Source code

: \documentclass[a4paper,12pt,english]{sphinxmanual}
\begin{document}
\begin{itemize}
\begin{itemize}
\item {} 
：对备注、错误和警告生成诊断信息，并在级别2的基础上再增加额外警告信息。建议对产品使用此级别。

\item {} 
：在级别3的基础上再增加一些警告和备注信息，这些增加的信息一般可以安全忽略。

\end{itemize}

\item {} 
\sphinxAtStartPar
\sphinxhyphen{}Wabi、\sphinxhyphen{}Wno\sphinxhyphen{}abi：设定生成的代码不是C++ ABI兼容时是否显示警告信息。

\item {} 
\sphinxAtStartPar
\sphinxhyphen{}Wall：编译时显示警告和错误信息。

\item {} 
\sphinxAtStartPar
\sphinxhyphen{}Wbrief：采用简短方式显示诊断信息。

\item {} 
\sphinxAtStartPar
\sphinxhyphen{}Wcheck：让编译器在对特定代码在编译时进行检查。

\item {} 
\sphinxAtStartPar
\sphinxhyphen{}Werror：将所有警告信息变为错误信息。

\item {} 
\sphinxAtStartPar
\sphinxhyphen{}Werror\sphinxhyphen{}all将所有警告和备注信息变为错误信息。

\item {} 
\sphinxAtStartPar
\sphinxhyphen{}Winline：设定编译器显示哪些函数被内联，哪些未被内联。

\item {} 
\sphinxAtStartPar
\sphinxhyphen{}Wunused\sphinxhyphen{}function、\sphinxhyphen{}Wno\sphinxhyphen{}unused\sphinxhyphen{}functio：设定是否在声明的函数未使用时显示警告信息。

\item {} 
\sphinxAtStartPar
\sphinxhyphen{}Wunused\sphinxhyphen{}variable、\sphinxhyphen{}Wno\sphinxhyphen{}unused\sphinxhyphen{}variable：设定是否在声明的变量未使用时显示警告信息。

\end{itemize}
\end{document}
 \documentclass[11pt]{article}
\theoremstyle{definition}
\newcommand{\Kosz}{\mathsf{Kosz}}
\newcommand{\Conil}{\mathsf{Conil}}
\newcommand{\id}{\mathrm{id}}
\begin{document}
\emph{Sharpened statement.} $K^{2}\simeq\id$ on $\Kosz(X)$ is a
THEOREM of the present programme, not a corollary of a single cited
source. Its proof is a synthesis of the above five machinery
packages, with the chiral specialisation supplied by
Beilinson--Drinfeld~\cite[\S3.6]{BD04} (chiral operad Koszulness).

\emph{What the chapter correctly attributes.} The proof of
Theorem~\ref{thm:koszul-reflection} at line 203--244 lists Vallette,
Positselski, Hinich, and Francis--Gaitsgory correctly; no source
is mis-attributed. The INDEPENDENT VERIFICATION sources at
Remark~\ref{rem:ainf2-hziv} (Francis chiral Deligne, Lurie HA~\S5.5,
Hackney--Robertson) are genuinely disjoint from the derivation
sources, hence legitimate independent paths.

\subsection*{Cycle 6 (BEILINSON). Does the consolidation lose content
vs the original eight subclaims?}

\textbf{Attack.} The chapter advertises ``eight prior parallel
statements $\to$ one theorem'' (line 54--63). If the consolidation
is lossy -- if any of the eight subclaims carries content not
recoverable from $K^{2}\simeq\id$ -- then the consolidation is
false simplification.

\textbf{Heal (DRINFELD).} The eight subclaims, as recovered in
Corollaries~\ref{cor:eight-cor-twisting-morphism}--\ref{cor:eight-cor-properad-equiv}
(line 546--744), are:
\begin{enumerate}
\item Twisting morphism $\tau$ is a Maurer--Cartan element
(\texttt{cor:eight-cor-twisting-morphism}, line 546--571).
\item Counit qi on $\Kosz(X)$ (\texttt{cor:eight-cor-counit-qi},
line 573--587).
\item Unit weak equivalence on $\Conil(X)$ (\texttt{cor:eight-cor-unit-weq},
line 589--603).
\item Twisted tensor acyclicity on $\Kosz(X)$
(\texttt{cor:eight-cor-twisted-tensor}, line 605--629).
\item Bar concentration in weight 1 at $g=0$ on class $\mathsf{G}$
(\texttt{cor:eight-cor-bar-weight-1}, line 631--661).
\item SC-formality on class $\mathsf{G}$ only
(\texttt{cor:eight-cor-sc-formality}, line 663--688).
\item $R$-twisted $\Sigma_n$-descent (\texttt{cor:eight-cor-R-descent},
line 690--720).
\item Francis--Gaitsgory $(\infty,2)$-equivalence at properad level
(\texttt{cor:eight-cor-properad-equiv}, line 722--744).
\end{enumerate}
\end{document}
• • •
(PROBLEM DETAILS):
Once the listing has been read, copy every line of it exactly.

(SOLUTION TO THE EXERCISE):
Source code

: \documentclass[a4paper,12pt,english]{sphinxmanual}
\begin{document}
\begin{itemize}
\begin{itemize}
\item {} 
：对备注、错误和警告生成诊断信息，并在级别2的基础上再增加额外警告信息。建议对产品使用此级别。

\item {} 
：在级别3的基础上再增加一些警告和备注信息，这些增加的信息一般可以安全忽略。

\end{itemize}

\item {} 
\sphinxAtStartPar
\sphinxhyphen{}Wabi、\sphinxhyphen{}Wno\sphinxhyphen{}abi：设定生成的代码不是C++ ABI兼容时是否显示警告信息。

\item {} 
\sphinxAtStartPar
\sphinxhyphen{}Wall：编译时显示警告和错误信息。

\item {} 
\sphinxAtStartPar
\sphinxhyphen{}Wbrief：采用简短方式显示诊断信息。

\item {} 
\sphinxAtStartPar
\sphinxhyphen{}Wcheck：让编译器在对特定代码在编译时进行检查。

\item {} 
\sphinxAtStartPar
\sphinxhyphen{}Werror：将所有警告信息变为错误信息。

\item {} 
\sphinxAtStartPar
\sphinxhyphen{}Werror\sphinxhyphen{}all将所有警告和备注信息变为错误信息。

\item {} 
\sphinxAtStartPar
\sphinxhyphen{}Winline：设定编译器显示哪些函数被内联，哪些未被内联。

\item {} 
\sphinxAtStartPar
\sphinxhyphen{}Wunused\sphinxhyphen{}function、\sphinxhyphen{}Wno\sphinxhyphen{}unused\sphinxhyphen{}functio：设定是否在声明的函数未使用时显示警告信息。

\item {} 
\sphinxAtStartPar
\sphinxhyphen{}Wunused\sphinxhyphen{}variable、\sphinxhyphen{}Wno\sphinxhyphen{}unused\sphinxhyphen{}variable：设定是否在声明的变量未使用时显示警告信息。

\end{itemize}
\end{document}
 \documentclass[11pt]{article}
\theoremstyle{definition}
\newcommand{\Kosz}{\mathsf{Kosz}}
\newcommand{\Conil}{\mathsf{Conil}}
\newcommand{\id}{\mathrm{id}}
\begin{document}
\emph{Sharpened statement.} $K^{2}\simeq\id$ on $\Kosz(X)$ is a
THEOREM of the present programme, not a corollary of a single cited
source. Its proof is a synthesis of the above five machinery
packages, with the chiral specialisation supplied by
Beilinson--Drinfeld~\cite[\S3.6]{BD04} (chiral operad Koszulness).

\emph{What the chapter correctly attributes.} The proof of
Theorem~\ref{thm:koszul-reflection} at line 203--244 lists Vallette,
Positselski, Hinich, and Francis--Gaitsgory correctly; no source
is mis-attributed. The INDEPENDENT VERIFICATION sources at
Remark~\ref{rem:ainf2-hziv} (Francis chiral Deligne, Lurie HA~\S5.5,
Hackney--Robertson) are genuinely disjoint from the derivation
sources, hence legitimate independent paths.

\subsection*{Cycle 6 (BEILINSON). Does the consolidation lose content
vs the original eight subclaims?}

\textbf{Attack.} The chapter advertises ``eight prior parallel
statements $\to$ one theorem'' (line 54--63). If the consolidation
is lossy -- if any of the eight subclaims carries content not
recoverable from $K^{2}\simeq\id$ -- then the consolidation is
false simplification.

\textbf{Heal (DRINFELD).} The eight subclaims, as recovered in
Corollaries~\ref{cor:eight-cor-twisting-morphism}--\ref{cor:eight-cor-properad-equiv}
(line 546--744), are:
\begin{enumerate}
\item Twisting morphism $\tau$ is a Maurer--Cartan element
(\texttt{cor:eight-cor-twisting-morphism}, line 546--571).
\item Counit qi on $\Kosz(X)$ (\texttt{cor:eight-cor-counit-qi},
line 573--587).
\item Unit weak equivalence on $\Conil(X)$ (\texttt{cor:eight-cor-unit-weq},
line 589--603).
\item Twisted tensor acyclicity on $\Kosz(X)$
(\texttt{cor:eight-cor-twisted-tensor}, line 605--629).
\item Bar concentration in weight 1 at $g=0$ on class $\mathsf{G}$
(\texttt{cor:eight-cor-bar-weight-1}, line 631--661).
\item SC-formality on class $\mathsf{G}$ only
(\texttt{cor:eight-cor-sc-formality}, line 663--688).
\item $R$-twisted $\Sigma_n$-descent (\texttt{cor:eight-cor-R-descent},
line 690--720).
\item Francis--Gaitsgory $(\infty,2)$-equivalence at properad level
(\texttt{cor:eight-cor-properad-equiv}, line 722--744).
\end{enumerate}
\end{document}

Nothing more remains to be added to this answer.